## Work required
Starting at the line below holding "- PMM: Enhance" and stopping at the line holding "- CRO: Sales Health", print every line exactly, both ends included, and leave the rest out.

## Saved entries
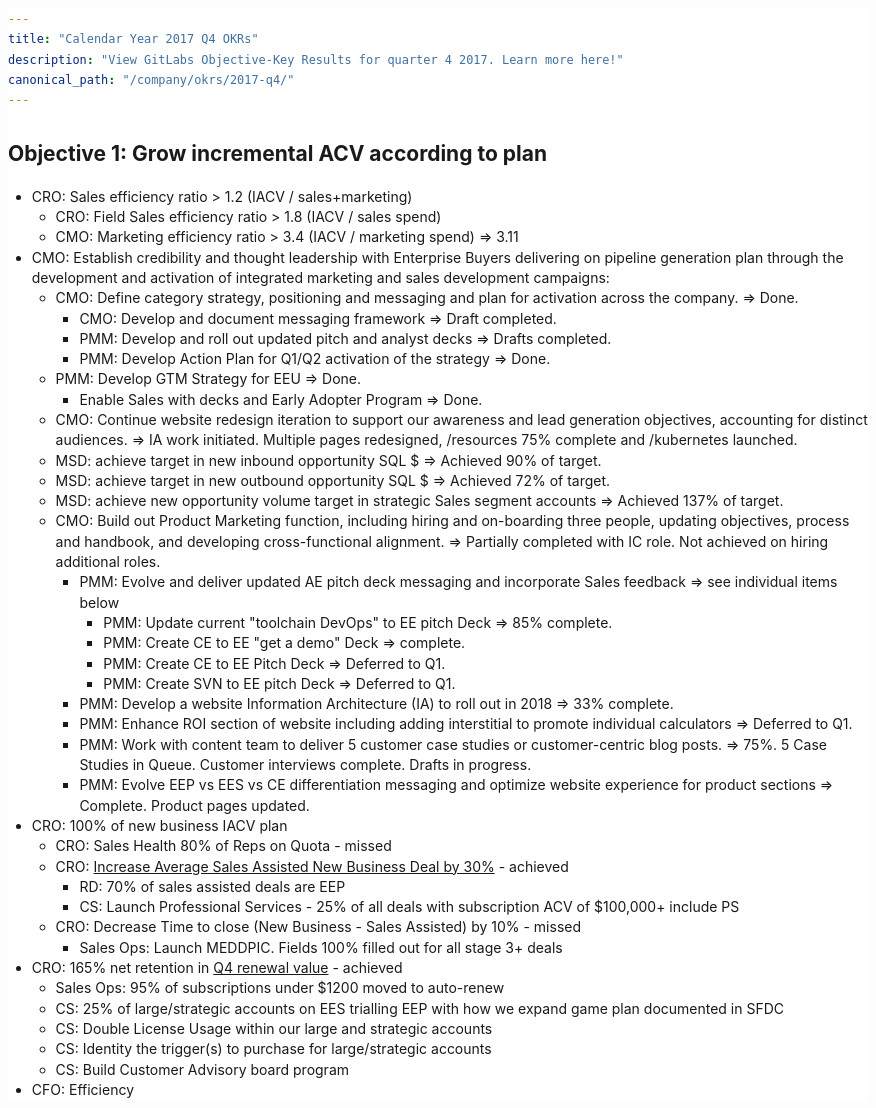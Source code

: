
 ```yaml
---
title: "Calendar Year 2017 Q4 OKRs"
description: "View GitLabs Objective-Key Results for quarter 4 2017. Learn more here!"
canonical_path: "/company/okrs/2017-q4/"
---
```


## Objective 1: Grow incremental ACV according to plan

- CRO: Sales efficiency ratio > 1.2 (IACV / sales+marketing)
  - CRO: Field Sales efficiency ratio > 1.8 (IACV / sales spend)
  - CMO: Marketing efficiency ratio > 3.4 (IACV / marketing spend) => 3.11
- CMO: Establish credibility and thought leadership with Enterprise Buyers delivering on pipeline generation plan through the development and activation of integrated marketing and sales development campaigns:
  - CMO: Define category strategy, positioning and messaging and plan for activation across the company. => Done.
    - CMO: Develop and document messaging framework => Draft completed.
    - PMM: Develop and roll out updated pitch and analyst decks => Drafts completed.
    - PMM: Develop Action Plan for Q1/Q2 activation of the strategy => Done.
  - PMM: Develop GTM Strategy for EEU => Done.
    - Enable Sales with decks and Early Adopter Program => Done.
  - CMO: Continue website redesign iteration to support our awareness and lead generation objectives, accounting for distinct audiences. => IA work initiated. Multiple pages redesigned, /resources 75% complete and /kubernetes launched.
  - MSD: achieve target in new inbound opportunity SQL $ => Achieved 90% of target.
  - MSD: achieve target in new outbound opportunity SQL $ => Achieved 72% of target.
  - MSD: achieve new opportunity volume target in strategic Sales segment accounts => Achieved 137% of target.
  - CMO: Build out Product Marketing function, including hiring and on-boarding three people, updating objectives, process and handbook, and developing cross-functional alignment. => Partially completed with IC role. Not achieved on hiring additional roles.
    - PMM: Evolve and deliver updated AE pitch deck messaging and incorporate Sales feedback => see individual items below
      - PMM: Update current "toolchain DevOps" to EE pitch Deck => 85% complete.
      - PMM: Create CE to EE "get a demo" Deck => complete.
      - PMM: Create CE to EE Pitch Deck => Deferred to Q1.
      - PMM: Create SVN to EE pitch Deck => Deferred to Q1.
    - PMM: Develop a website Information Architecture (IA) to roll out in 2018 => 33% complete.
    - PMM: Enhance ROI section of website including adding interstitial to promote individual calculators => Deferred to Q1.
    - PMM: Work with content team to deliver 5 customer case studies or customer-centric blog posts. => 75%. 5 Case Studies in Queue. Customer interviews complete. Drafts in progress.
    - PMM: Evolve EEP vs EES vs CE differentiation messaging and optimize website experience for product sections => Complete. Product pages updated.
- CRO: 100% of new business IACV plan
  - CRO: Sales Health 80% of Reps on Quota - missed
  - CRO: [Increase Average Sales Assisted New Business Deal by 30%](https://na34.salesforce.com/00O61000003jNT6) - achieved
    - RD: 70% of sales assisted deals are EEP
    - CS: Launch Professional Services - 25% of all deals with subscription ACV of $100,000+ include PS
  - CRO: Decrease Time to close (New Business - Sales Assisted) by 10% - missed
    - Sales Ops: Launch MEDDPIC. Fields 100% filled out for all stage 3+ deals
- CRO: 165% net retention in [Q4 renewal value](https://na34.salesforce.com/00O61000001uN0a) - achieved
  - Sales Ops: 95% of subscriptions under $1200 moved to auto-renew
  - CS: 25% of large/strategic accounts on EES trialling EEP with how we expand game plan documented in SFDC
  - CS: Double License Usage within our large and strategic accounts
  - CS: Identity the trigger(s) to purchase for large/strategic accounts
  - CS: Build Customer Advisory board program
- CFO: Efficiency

* * *

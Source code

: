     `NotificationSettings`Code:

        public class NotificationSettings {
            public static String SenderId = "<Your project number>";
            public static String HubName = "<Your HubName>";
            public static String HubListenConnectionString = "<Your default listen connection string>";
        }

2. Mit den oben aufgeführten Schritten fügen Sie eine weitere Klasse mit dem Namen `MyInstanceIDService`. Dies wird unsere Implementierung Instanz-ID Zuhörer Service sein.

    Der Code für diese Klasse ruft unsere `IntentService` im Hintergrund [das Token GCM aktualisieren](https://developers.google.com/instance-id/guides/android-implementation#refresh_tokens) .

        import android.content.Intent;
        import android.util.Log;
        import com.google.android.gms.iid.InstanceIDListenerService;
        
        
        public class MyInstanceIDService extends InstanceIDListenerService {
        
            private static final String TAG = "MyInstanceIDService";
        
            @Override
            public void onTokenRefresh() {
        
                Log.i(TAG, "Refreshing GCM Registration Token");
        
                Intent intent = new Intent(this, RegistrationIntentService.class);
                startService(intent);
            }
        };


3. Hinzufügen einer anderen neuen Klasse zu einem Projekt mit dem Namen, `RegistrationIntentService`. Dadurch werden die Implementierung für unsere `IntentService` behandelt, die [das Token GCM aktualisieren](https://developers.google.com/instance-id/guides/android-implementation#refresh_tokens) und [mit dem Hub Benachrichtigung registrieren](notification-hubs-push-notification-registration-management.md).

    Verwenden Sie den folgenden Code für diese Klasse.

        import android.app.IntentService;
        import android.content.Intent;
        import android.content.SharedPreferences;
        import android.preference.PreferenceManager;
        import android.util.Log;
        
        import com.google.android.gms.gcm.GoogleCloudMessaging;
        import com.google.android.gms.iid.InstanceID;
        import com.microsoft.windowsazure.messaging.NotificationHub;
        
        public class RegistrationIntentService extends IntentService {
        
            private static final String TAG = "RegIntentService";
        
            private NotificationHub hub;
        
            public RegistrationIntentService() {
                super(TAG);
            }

## Exercise result
    - PMM: Enhance ROI section of website including adding interstitial to promote individual calculators => Deferred to Q1.
    - PMM: Work with content team to deliver 5 customer case studies or customer-centric blog posts. => 75%. 5 Case Studies in Queue. Customer interviews complete. Drafts in progress.
    - PMM: Evolve EEP vs EES vs CE differentiation messaging and optimize website experience for product sections => Complete. Product pages updated.
- CRO: 100% of new business IACV plan
  - CRO: Sales Health 80% of Reps on Quota - missed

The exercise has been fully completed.